Once you find the line with "the nuclear material" in the entries below, return exactly every line from it through the line with "monitor and maintain".

*** MATERIALS PROVIDED ***

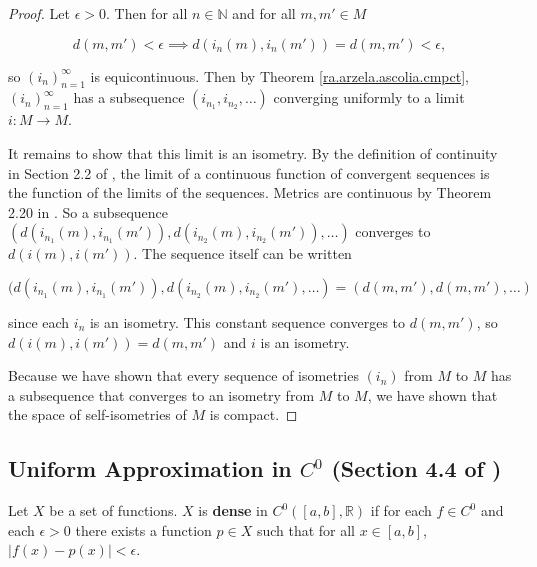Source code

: \begin{proof}

Let \(\epsilon > 0\). Then for all \(n \in \mathbb{N}\) and for all \(m, m' \in M\)

\[
d(m, m') < \epsilon \implies d(i_n(m), i_n(m')) = d(m, m') < \epsilon,
\]

so \((i_n)_{n=1}^\infty\) is equicontinuous. Then by Theorem \ref{ra.arzela.ascolia.cmpct}, \((i_n)_{n=1}^\infty\) has a subsequence  \((i_{n_1}, i_{n_2}, \ldots)\) converging uniformly to a limit \(i: M \to M\).

It remains to show that this limit is an isometry. By the definition of continuity in Section 2.2 of \citet{pugh2015real}, the limit of a continuous function of convergent sequences is the function of the limits of the sequences. Metrics are continuous by Theorem 2.20 in \citet{pugh2015real}. So a subsequence \\ \((d(i_{n_1}(m), i_{n_1}(m')), d(i_{n_2}(m), i_{n_2}(m')), \ldots)\) converges to \(d(i(m), i(m'))\). The sequence itself can be written

\[
(d(i_{n_1}(m), i_{n_1}(m')), d(i_{n_2}(m), i_{n_2}(m'), \ldots) = (d(m, m'), d(m, m'), \ldots)
\]

since each \(i_n\) is an isometry. This constant sequence converges to \(d(m, m')\), so \(d(i(m), i(m')) = d(m, m')\) and \(i\) is an isometry.

Because we have shown that every sequence of isometries \((i_n)\) from \(M\) to \(M\) has a subsequence that converges to an isometry from \(M\) to \(M\), we have shown that the space of self-isometries of \(M\) is compact.


\end{proof}


\subsection{Uniform Approximation in \(C^0\) (Section 4.4 of \citet{pugh2015real})}

\begin{definition}\label{ra.defn.dense.2}

Let \(X\) be a set of functions. \(X\) is \textbf{dense} in \(C^0([a,b], \mathbb{R})\) if for each \(f \in  C^0\) and each \(\epsilon >0\) there exists a function \(p \in X\) such that for all \(x \in [a,b]\), \(|f(x) - p(x)| < \epsilon\). 

\end{definition}




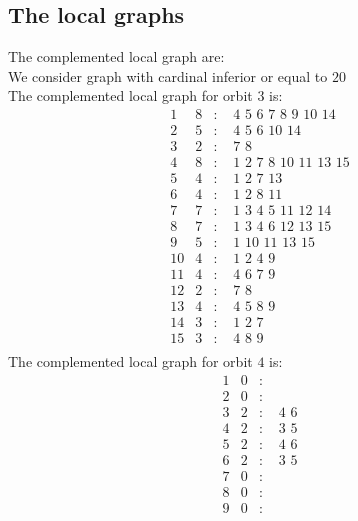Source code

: \documentclass[12pt]{article}
\begin{document}
\subsection{The local graphs}
The complemented local graph are:\\
We consider graph with cardinal inferior or equal to $20$\\
The complemented local graph for orbit $3$ is:
\begin{equation*}
\begin{array}{rrcl}
1&8&:&\,\,4\,\,5\,\,6\,\,7\,\,8\,\,9\,\,10\,\,14\\
2&5&:&\,\,4\,\,5\,\,6\,\,10\,\,14\\
3&2&:&\,\,7\,\,8\\
4&8&:&\,\,1\,\,2\,\,7\,\,8\,\,10\,\,11\,\,13\,\,15\\
5&4&:&\,\,1\,\,2\,\,7\,\,13\\
6&4&:&\,\,1\,\,2\,\,8\,\,11\\
7&7&:&\,\,1\,\,3\,\,4\,\,5\,\,11\,\,12\,\,14\\
8&7&:&\,\,1\,\,3\,\,4\,\,6\,\,12\,\,13\,\,15\\
9&5&:&\,\,1\,\,10\,\,11\,\,13\,\,15\\
10&4&:&\,\,1\,\,2\,\,4\,\,9\\
11&4&:&\,\,4\,\,6\,\,7\,\,9\\
12&2&:&\,\,7\,\,8\\
13&4&:&\,\,4\,\,5\,\,8\,\,9\\
14&3&:&\,\,1\,\,2\,\,7\\
15&3&:&\,\,4\,\,8\,\,9\\
\end{array}
\end{equation*}
The complemented local graph for orbit $4$ is:
\begin{equation*}
\begin{array}{rrcl}
1&0&:&\\
2&0&:&\\
3&2&:&\,\,4\,\,6\\
4&2&:&\,\,3\,\,5\\
5&2&:&\,\,4\,\,6\\
6&2&:&\,\,3\,\,5\\
7&0&:&\\
8&0&:&\\
9&0&:&\\
\end{array}
\end{equation*}
\end{document}
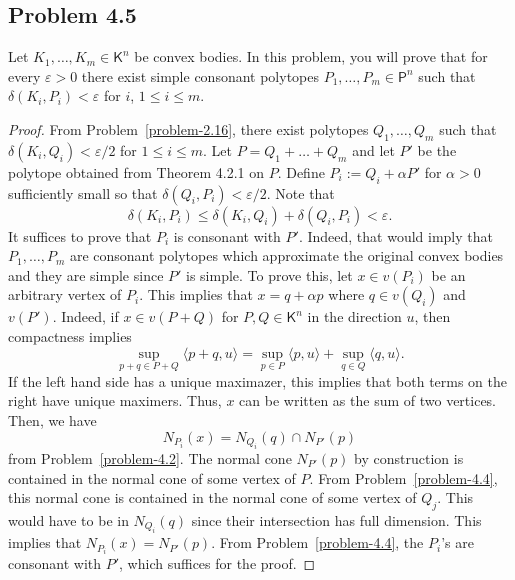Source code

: \documentclass[12pt]{article}
\begin{document}
\newpage

\subsection{Problem 4.5}

\begin{problem}
	Let $K_1, \ldots, K_m \in \mathsf{K}^n$ be convex bodies. In this problem, you will prove that for every $\varepsilon > 0$ there exist simple consonant polytopes $P_1, \ldots, P_m \in \mathsf{P}^n$ such that $\delta(K_i, P_i) < \varepsilon$ for $i$, $1 \leq i \leq m$.
\end{problem}

\begin{proof}
	From Problem~\ref{problem-2.16}, there exist polytopes $Q_1, \ldots, Q_m$ such that $\delta (K_i, Q_i) < \varepsilon/ 2$ for $1 \leq i \leq m$. Let $P = Q_1 + \ldots + Q_m$ and let $P'$ be the polytope obtained from Theorem 4.2.1 on $P$. Define $P_i := Q_i + \alpha P'$ for $\alpha > 0$ sufficiently small so that $\delta(Q_i, P_i) < \varepsilon / 2$. Note that 
	\[
		\delta(K_i, P_i) \leq \delta(K_i, Q_i) + \delta(Q_i, P_i) < \varepsilon. 
	\]
	It suffices to prove that $P_i$ is consonant with $P'$. Indeed, that would imply that $P_1, \ldots, P_m$ are consonant polytopes which approximate the original convex bodies and they are simple since $P'$ is simple. To prove this, let $x \in v(P_i)$ be an arbitrary vertex of $P_i$. This implies that $x = q + \alpha p$ where $q \in v(Q_i)$ and $v(P')$. Indeed, if $x \in v(P + Q)$ for $P, Q \in \mathsf{K}^n$ in the direction $u$, then compactness implies 
	\[
		\sup_{p+q \in P + Q} \langle p+q, u \rangle = \sup_{p \in P} \langle p, u \rangle + \sup_{q \in Q} \langle q, u \rangle.
	\]
	If the left hand side has a unique maximazer, this implies that both terms on the right have unique maximers. Thus, $x$ can be written as the sum of two vertices. Then, we have 
	\[
		N_{P_i}(x) = N_{Q_i}(q) \cap N_{P'}(p)
	\] 
	from Problem~\ref{problem-4.2}. The normal cone $N_{P'}(p)$ by construction is contained in the normal cone of some vertex of $P$. From Problem~\ref{problem-4.4}, this normal cone is contained in the normal cone of some vertex of $Q_j$. This would have to be in $N_{Q_i}(q)$ since their intersection has full dimension. This implies that $N_{P_i}(x) = N_{P'}(p)$. From Problem~\ref{problem-4.4}, the $P_i$'s are consonant with $P'$, which suffices for the proof.
\end{proof}

\newpage
\end{document}
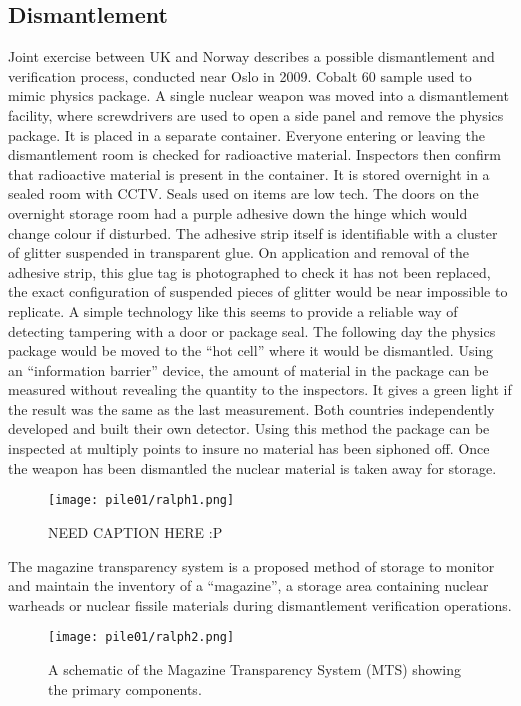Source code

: \documentclass[twoside,titlepage,11pt,twocolumn,a4paper]{article}
\begin{document}
\subsection{Dismantlement}
Joint exercise between UK and Norway describes a possible
dismantlement and verification process, conducted near Oslo in
2009. Cobalt 60 sample used to mimic physics package. A single nuclear
weapon was moved into a dismantlement facility, where screwdrivers are
used to open a side panel and remove the physics package. It is placed
in a separate container. Everyone entering or leaving the
dismantlement room is checked for radioactive material. Inspectors
then confirm that radioactive material is present in the container. It
is stored overnight in a sealed room with CCTV. Seals used on items
are low tech. The doors on the overnight storage room had a purple
adhesive down the hinge which would change colour if disturbed. The
adhesive strip itself is identifiable with a cluster of glitter
suspended in transparent glue. On application and removal of the
adhesive strip, this glue tag is photographed to check it has not been
replaced, the exact configuration of suspended pieces of glitter would
be near impossible to replicate. A simple technology like this seems
to provide a reliable way of detecting tampering with a door or
package seal. The following day the physics package would be moved to
the ``hot cell'' where it would be dismantled.  Using an ``information
barrier'' device, the amount of material in the package can be
measured without revealing the quantity to the inspectors. It gives a
green light if the result was the same as the last measurement. Both
countries independently developed and built their own detector. Using
this method the package can be inspected at multiply points to insure
no material has been siphoned off. Once the weapon has been dismantled
the nuclear material is taken away for storage.\citep{dismantleBBC2009}

\begin{figure}
  \texttt{[image: pile01/ralph1.png]}
	\caption{NEED CAPTION HERE :P \citep{dismantleBBC2009}}
\end{figure}

The magazine transparency system is a proposed method of storage to
monitor and maintain the inventory of a ``magazine'', a storage area
containing nuclear warheads or nuclear fissile materials during
dismantlement verification operations.

\begin{figure}
  \texttt{[image: pile01/ralph2.png]}
  \caption{A schematic of the Magazine Transparency System (MTS) 
    showing the primary components. \citep{gerdes2001}}
\end{figure}
\end{document}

*** End of MATERIALS PROVIDED ***

• _SOLUTION FOR THIS PROBLEM_
the nuclear material is taken away for storage.\citep{dismantleBBC2009}

\begin{figure}
  \texttt{[image: pile01/ralph1.png]}
	\caption{NEED CAPTION HERE :P \citep{dismantleBBC2009}}
\end{figure}

The magazine transparency system is a proposed method of storage to
monitor and maintain the inventory of a ``magazine'', a storage area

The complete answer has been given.